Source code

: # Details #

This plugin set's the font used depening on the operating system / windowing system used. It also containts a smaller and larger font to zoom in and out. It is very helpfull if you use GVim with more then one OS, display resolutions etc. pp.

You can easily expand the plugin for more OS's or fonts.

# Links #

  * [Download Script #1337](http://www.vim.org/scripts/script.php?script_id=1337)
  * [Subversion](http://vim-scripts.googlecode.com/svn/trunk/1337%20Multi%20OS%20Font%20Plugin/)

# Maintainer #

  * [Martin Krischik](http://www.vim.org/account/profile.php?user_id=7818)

____

» **PROBLEM**
Every line from the line containing "You can easily" to the last line of the material above must be repeated exactly, and no other line.

» **ANSWER**
You can easily expand the plugin for more OS's or fonts.

# Links #

  * [Download Script #1337](http://www.vim.org/scripts/script.php?script_id=1337)
  * [Subversion](http://vim-scripts.googlecode.com/svn/trunk/1337%20Multi%20OS%20Font%20Plugin/)

# Maintainer #

  * [Martin Krischik](http://www.vim.org/account/profile.php?user_id=7818)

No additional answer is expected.